"Kecuali ada produk jurnalistiknya ataupun karyanya mungkin bisa diperdebatkan.
Tapi dia ini memeras, kemudian meminta uang, jadi tidak layak disebut sebagai karya jurnalistik atau sedang dalam pekerjaan jurnalistik," imbuhnya.
Dengan serangkaian fakta yang diungkap Endro, PWI Kaltim pun menyikapi perilaku Nurdin Bengga bukanlah sebagai pewarta profesional.

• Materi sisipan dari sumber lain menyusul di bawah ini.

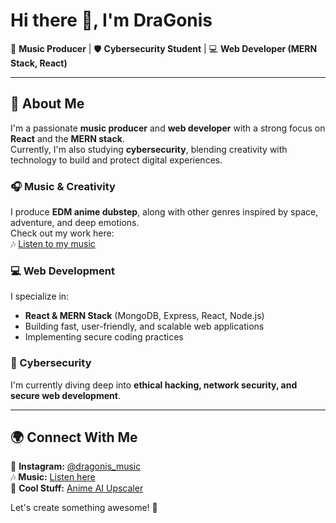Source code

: # Hi there 👋, I'm DraGonis  

🎵 **Music Producer** | 🛡️ **Cybersecurity Student** | 💻 **Web Developer (MERN Stack, React)**  

---

## 🚀 About Me  
I'm a passionate **music producer** and **web developer** with a strong focus on **React** and the **MERN stack**.  
Currently, I'm also studying **cybersecurity**, blending creativity with technology to build and protect digital experiences.  

### 🎧 Music & Creativity  
I produce **EDM anime dubstep**, along with other genres inspired by space, adventure, and deep emotions.  
Check out my work here:  
🎶 [Listen to my music](https://linktr.ee/dragonis)  

### 💻 Web Development  
I specialize in:  
- **React & MERN Stack** (MongoDB, Express, React, Node.js)  
- Building fast, user-friendly, and scalable web applications  
- Implementing secure coding practices  

### 📡 Cybersecurity  
I'm currently diving deep into **ethical hacking, network security, and secure web development**.  

---

## 🌍 Connect With Me  
📸 **Instagram:** [@dragonis_music](https://www.instagram.com/dragonis_music/)  
🎶 **Music:** [Listen here](https://linktr.ee/dragonis)  
🔗 **Cool Stuff:** [Anime AI Upscaler](https://real-cugan.animesales.xyz/)  

Let's create something awesome! 🚀  

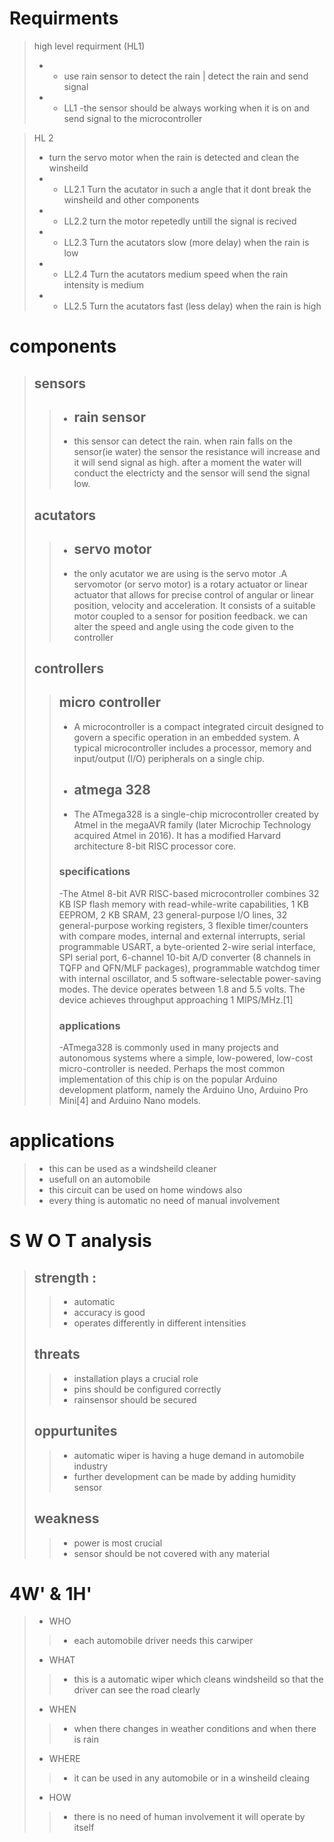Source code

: # Requirments
>high level requirment (HL1)
> - - use rain sensor to detect the rain | detect the rain and send signal 
> - - LL1 -the sensor should be always working when it is on and send signal to the microcontroller
  
>HL 2
> -  turn the servo motor when the rain is detected and clean the winsheild
> - - LL2.1 Turn the acutator in such a angle that it dont break the winsheild and other components
> - - LL2.2 turn the motor repetedly untill the signal is recived 
> - - LL2.3 Turn the acutators slow (more delay) when the rain is low
> - - LL2.4 Turn the acutators medium speed when the rain intensity is medium
> - - LL2.5 Turn the acutators fast (less delay) when the rain is high 
# components 
> ## sensors
>> - ## rain sensor
>> - this sensor can detect the rain. when rain falls on the sensor(ie water) the sensor the resistance will increase and it will send signal as high. after a moment the water will conduct the electricty and the sensor will send the signal low.
> ## acutators
>> - ## servo motor
>> - the only acutator we are using is the servo motor .A servomotor (or servo motor) is a rotary actuator or linear actuator that allows for precise control of angular or linear position, velocity and acceleration. It consists of a suitable motor coupled to a sensor for position feedback. we can alter the speed and angle using the code given to the controller
> ## controllers
>>  ## micro controller 
>> - A microcontroller is a compact integrated circuit designed to govern a specific operation in an embedded system. A typical microcontroller includes a processor, memory and input/output (I/O) peripherals on a single chip.
>> - ## atmega 328 
>> -   The ATmega328 is a single-chip microcontroller created by Atmel in the megaAVR family (later Microchip Technology acquired Atmel in 2016). It has a modified Harvard architecture 8-bit RISC processor core.
>> ### specifications 
>> -The Atmel 8-bit AVR RISC-based microcontroller combines 32 KB ISP flash memory with read-while-write capabilities, 1 KB EEPROM, 2 KB SRAM, 23 general-purpose I/O lines, 32 general-purpose working registers, 3 flexible timer/counters with compare modes, internal and external interrupts, serial programmable USART, a byte-oriented 2-wire serial interface, SPI serial port, 6-channel 10-bit A/D converter (8 channels in TQFP and QFN/MLF packages), programmable watchdog timer with internal oscillator, and 5 software-selectable power-saving modes. The device operates between 1.8 and 5.5 volts. The device achieves throughput approaching 1 MIPS/MHz.[1]
>> ### applications 
>> -ATmega328 is commonly used in many projects and autonomous systems where a simple, low-powered, low-cost micro-controller is needed. Perhaps the most common implementation of this chip is on the popular Arduino development platform, namely the Arduino Uno, Arduino Pro Mini[4] and Arduino Nano models.
# applications
> - this can be used as a windsheild cleaner
> - usefull on an automobile
> - this circuit can be used on home windows also
> - every thing is automatic no need of manual involvement
# S W O T analysis 
>  ## strength : 
>> - automatic
>> - accuracy is good
>> - operates differently in different intensities
> ## threats
>> - installation plays a crucial role
>> - pins should be configured correctly
>> - rainsensor should be secured
> ## oppurtunites
>> - automatic wiper is having a huge demand in automobile industry
>> - further development can be made by adding humidity sensor
> ## weakness 
>> - power is most crucial
>> - sensor should be not covered with any material
# 4W' & 1H'
> - WHO
>> - each automobile driver needs this carwiper
> - WHAT
>> - this is a automatic wiper which cleans windsheild so that the driver can see the road clearly
> - WHEN
>> - when there changes in weather conditions and  when there is rain
> - WHERE
>> - it can be used in any automobile or in a winsheild cleaing 
> - HOW
>> - there is no need of human involvement it will operate by itself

"Kami tidak melihat dia sebagai wartawan, karena pertama dia bukan sebagai anggota PWI meskipun tidak semua di bawah naungan dari PWI. Namun sebagai ahli pers, saya mengecek dari laman dewan pers dia tidak terverifikasi, pun dengan medianya juga belum terverifikasi dewan pers. Jadi kami melihat dia bukan wartawan," bebernya.

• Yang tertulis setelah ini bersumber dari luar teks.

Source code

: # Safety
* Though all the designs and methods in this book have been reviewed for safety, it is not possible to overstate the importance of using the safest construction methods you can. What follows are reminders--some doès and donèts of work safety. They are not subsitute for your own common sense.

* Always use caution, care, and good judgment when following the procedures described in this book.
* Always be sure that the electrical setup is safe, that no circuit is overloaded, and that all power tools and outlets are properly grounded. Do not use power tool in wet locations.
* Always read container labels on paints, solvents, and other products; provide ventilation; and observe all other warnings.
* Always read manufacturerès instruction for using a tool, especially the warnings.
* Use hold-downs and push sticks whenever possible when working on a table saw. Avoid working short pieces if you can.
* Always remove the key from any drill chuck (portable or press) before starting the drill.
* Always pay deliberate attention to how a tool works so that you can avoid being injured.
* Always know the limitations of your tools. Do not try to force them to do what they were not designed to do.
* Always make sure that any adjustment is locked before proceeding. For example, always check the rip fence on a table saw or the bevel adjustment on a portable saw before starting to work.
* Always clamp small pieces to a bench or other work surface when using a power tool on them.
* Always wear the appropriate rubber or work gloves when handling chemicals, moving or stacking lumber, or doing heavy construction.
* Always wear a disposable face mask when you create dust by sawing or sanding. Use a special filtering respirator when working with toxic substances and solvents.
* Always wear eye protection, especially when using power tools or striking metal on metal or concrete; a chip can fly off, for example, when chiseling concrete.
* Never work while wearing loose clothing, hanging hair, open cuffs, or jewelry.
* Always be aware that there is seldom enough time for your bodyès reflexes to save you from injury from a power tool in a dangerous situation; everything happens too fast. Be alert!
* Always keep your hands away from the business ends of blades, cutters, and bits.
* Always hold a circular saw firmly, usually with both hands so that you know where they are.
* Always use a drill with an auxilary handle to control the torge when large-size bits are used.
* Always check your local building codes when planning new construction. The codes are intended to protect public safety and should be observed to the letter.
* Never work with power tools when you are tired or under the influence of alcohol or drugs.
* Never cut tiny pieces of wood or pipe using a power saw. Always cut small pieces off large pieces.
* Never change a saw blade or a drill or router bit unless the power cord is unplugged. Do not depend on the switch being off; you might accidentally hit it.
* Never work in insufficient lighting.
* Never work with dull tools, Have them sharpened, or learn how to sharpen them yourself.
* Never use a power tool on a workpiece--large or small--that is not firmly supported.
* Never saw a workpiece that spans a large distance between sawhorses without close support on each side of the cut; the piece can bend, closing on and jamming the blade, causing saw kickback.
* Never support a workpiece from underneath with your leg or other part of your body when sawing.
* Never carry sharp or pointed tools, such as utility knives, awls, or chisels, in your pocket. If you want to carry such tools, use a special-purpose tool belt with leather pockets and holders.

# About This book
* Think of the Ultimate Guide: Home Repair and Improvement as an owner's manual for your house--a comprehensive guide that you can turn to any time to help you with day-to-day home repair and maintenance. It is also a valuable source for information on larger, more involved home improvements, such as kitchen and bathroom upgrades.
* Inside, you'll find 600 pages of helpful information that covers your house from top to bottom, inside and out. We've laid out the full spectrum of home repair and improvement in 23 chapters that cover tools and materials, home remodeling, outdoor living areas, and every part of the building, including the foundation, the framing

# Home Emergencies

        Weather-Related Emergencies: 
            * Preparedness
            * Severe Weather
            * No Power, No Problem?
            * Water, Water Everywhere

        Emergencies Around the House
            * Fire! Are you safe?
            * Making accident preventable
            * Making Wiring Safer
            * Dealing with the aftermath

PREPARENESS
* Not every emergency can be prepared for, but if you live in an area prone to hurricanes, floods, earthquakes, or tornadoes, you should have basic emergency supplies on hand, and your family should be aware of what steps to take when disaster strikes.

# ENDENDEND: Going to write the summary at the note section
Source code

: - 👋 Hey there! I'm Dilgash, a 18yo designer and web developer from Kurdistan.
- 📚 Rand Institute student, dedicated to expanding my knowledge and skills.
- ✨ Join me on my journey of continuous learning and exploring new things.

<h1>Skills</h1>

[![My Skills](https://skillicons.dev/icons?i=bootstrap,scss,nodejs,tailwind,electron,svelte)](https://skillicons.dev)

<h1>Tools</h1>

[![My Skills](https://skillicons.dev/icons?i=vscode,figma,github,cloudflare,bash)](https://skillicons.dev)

Selain itu, Endro juga mengutarakan rasa terima kasihnya kepada masyarakat, dalam hal ini pasutri lansia Edy dan Sulastri yang berani melaporkan perbuatan Nurdin Bengga yang mengaku sebagai wartawan di media Radar Nusantara kepada pihak kepolisian.
"PWI juga meyakini ada banyak kasus seperti ini namun masyarakat tidak berani melaporkan hal tersebut. Kita juga berharap ini menjadi pelajaran, jika ada oknum atau orang tertentu yang mengaku sebagai wartawan segera dilaporkan," tandasnya.
Diwartakan sebelumnya, kejadian pemerasan itu bermula dari sebuah toko jual beli barang bekas milik pasangan Edy (64) dan Sulastri (64) di Jalan Damanhuri, Kelurahan Mugirejo, Kecamatan Sungai Pinang.
Beberapa waktu sebelumnya, pasutri Edy dan Sulastri pernah membeli sepasang pelek motor yang diakui sebagai milik seorang pria yang mengaku telah kecurian motor.
Karena tak mengetahui pasti asal usul pelek motor tersebut, pasangan Edy dan Sulastri sontak memberikannya kepada pria itu. Akan tetapi pria itu langsung pergi, dan kembali beberapa hari kemudian bersama Nurdin Bengga pelaku pemerasan.